• WORK REQUEST:
Please copy out the entries below exactly, beginning with the line that contains "### 没有无线充电或 USBC" and ending with the line that contains "在我发现它语音助手不好用的时候，发出了这个世界上还有运动记录又强续航又强又能好用 voice assistant", and include nothing outside that span.

• INFORMATION SUPPLIED:

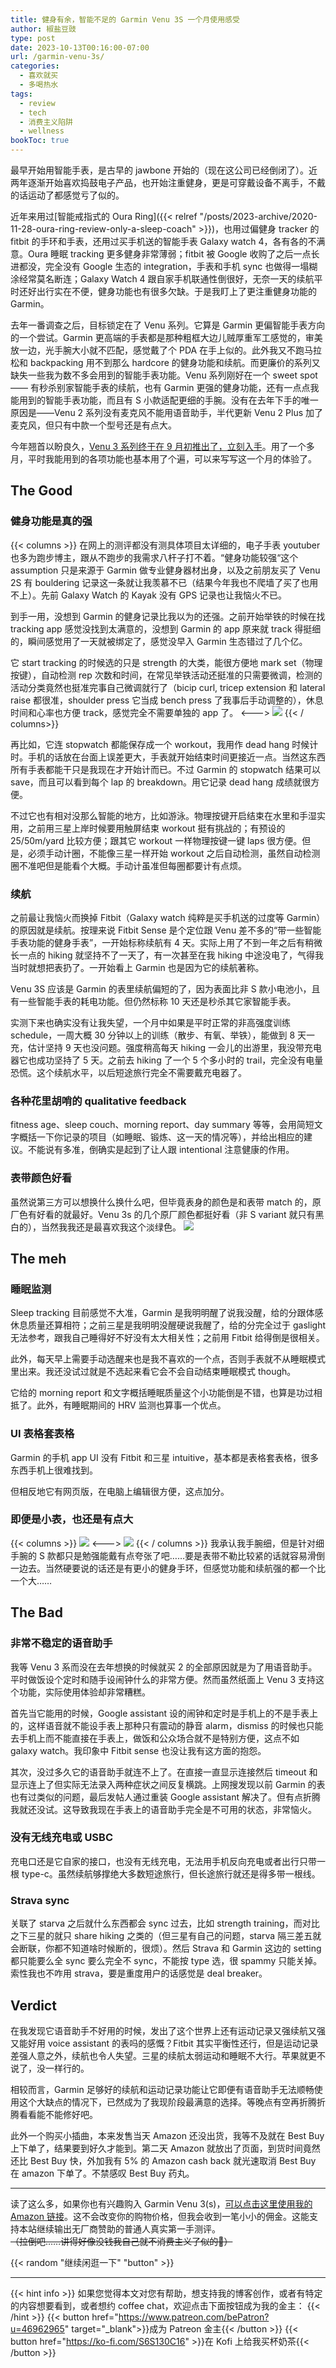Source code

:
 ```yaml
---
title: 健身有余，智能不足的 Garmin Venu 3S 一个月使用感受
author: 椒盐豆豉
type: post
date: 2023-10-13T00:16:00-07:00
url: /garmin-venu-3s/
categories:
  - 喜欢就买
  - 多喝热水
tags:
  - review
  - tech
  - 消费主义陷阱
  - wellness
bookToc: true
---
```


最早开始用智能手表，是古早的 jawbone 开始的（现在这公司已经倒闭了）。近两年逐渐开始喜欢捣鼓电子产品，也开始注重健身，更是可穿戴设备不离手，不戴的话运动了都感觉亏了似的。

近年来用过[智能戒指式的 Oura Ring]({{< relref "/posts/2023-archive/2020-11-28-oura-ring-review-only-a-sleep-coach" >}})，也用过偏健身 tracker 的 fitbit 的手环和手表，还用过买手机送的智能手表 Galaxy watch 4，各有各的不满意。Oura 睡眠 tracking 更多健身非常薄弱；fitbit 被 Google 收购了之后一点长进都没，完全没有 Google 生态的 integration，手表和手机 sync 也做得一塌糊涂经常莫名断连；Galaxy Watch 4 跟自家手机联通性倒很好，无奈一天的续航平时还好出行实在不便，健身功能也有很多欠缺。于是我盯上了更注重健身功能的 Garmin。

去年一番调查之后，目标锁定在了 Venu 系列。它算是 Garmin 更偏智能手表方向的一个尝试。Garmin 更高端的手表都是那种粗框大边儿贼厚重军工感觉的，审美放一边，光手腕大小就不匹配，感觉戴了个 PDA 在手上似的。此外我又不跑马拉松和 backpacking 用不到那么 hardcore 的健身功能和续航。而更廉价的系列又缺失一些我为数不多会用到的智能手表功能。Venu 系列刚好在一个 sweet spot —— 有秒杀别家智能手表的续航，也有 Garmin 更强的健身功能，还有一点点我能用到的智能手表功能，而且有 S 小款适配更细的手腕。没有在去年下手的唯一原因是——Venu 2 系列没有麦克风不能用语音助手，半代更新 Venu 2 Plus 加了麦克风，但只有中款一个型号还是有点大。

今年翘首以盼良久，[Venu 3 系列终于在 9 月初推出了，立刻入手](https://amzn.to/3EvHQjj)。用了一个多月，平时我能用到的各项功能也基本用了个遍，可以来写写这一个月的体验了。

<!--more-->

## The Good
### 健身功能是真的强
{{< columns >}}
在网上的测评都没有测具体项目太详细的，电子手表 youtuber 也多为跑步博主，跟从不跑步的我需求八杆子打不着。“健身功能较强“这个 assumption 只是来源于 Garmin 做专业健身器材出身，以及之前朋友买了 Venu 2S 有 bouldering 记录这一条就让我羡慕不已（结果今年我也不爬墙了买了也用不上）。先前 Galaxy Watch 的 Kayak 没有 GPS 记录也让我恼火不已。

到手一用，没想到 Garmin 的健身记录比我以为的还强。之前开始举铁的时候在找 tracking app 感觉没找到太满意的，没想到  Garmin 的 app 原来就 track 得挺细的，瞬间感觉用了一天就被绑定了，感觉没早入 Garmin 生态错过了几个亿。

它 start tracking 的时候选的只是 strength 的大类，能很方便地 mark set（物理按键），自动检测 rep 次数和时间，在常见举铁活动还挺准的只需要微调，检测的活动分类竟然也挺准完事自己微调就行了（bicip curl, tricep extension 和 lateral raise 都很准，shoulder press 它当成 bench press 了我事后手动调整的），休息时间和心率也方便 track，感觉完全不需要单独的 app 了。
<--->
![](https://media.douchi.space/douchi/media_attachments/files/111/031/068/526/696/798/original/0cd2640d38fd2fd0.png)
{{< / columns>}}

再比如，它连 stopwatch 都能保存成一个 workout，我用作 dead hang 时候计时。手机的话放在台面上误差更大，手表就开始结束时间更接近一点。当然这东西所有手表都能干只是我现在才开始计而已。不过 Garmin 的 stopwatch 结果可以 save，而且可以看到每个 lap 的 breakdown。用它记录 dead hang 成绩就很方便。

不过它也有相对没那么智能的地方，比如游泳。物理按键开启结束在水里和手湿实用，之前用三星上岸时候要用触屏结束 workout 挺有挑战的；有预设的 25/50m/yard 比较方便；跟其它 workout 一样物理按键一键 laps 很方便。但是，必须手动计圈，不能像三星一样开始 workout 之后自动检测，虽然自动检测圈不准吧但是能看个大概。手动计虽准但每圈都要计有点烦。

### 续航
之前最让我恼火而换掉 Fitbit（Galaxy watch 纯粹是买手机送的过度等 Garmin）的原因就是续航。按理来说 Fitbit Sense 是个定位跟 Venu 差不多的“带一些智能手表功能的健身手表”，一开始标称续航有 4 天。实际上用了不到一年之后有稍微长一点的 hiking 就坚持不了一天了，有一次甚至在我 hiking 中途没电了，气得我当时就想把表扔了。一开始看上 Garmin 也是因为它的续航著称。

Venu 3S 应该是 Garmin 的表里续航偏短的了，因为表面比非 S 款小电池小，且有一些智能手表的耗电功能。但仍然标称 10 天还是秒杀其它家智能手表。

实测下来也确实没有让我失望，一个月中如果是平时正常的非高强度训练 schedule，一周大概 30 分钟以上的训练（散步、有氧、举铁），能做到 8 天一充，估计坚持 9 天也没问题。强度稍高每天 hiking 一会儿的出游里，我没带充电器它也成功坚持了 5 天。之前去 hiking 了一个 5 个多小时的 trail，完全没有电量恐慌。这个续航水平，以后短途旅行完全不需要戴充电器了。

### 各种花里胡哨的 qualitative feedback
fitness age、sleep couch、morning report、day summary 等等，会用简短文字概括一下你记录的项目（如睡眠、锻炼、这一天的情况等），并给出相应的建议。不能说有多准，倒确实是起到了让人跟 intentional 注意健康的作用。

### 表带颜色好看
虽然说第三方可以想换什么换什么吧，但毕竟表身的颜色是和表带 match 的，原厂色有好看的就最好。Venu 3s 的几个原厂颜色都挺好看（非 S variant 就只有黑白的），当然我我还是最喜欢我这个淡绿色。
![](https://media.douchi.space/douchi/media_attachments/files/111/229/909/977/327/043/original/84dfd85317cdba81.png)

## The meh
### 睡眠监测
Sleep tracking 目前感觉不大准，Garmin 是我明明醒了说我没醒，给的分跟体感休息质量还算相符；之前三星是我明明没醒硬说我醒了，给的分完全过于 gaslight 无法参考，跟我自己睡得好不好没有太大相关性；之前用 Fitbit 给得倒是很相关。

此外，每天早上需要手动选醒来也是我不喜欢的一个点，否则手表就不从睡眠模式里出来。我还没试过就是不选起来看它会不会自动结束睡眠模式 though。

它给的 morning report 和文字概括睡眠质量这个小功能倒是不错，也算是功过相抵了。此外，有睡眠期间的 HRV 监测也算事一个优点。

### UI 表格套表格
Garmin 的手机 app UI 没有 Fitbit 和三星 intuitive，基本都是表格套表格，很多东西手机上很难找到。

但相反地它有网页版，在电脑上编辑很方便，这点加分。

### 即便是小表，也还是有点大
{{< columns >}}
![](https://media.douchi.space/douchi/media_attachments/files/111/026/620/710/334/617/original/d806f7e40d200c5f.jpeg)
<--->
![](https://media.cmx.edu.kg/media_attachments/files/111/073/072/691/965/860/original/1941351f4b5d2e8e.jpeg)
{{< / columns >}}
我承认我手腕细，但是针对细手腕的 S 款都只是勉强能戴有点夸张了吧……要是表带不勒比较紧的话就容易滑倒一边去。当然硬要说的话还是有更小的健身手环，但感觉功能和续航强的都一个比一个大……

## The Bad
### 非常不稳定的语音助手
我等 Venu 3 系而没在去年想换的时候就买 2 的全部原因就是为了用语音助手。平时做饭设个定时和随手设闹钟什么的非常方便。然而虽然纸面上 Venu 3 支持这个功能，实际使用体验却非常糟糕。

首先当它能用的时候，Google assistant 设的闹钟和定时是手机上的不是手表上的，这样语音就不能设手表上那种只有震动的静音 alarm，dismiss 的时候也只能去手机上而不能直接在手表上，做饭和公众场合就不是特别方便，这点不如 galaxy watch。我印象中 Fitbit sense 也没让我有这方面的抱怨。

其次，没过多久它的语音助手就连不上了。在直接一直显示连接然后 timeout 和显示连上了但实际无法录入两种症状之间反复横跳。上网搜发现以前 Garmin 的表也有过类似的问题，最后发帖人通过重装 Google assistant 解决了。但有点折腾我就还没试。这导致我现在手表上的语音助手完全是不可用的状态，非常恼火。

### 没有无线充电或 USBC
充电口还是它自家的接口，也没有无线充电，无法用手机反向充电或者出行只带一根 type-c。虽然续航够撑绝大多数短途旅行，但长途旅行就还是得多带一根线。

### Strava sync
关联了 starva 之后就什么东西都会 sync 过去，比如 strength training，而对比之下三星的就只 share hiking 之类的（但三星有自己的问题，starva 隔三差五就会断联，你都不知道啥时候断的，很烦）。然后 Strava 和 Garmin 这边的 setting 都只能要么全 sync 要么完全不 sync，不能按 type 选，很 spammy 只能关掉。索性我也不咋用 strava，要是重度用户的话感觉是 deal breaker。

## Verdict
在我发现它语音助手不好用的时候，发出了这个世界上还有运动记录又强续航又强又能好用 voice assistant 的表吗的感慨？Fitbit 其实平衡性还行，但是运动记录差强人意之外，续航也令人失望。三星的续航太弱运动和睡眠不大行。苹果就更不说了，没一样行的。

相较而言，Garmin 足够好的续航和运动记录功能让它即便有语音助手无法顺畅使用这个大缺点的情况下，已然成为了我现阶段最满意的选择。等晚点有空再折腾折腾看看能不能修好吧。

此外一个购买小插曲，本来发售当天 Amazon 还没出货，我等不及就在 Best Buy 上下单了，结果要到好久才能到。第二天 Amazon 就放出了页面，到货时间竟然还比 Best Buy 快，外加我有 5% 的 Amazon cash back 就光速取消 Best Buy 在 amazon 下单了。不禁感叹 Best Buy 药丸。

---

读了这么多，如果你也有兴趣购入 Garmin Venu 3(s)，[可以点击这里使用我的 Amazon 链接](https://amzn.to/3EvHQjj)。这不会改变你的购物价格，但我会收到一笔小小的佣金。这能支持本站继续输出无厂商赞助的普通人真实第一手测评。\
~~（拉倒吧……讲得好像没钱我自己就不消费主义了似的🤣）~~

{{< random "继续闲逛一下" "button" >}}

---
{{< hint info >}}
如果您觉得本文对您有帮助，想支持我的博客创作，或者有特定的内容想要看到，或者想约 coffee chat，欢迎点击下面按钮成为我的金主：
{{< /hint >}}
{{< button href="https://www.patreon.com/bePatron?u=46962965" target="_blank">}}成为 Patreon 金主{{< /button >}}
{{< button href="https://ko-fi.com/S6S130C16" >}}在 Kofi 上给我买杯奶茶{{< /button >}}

• WRITTEN RESPONSE:
### 没有无线充电或 USBC
充电口还是它自家的接口，也没有无线充电，无法用手机反向充电或者出行只带一根 type-c。虽然续航够撑绝大多数短途旅行，但长途旅行就还是得多带一根线。

### Strava sync
关联了 starva 之后就什么东西都会 sync 过去，比如 strength training，而对比之下三星的就只 share hiking 之类的（但三星有自己的问题，starva 隔三差五就会断联，你都不知道啥时候断的，很烦）。然后 Strava 和 Garmin 这边的 setting 都只能要么全 sync 要么完全不 sync，不能按 type 选，很 spammy 只能关掉。索性我也不咋用 strava，要是重度用户的话感觉是 deal breaker。

## Verdict
在我发现它语音助手不好用的时候，发出了这个世界上还有运动记录又强续航又强又能好用 voice assistant 的表吗的感慨？Fitbit 其实平衡性还行，但是运动记录差强人意之外，续航也令人失望。三星的续航太弱运动和睡眠不大行。苹果就更不说了，没一样行的。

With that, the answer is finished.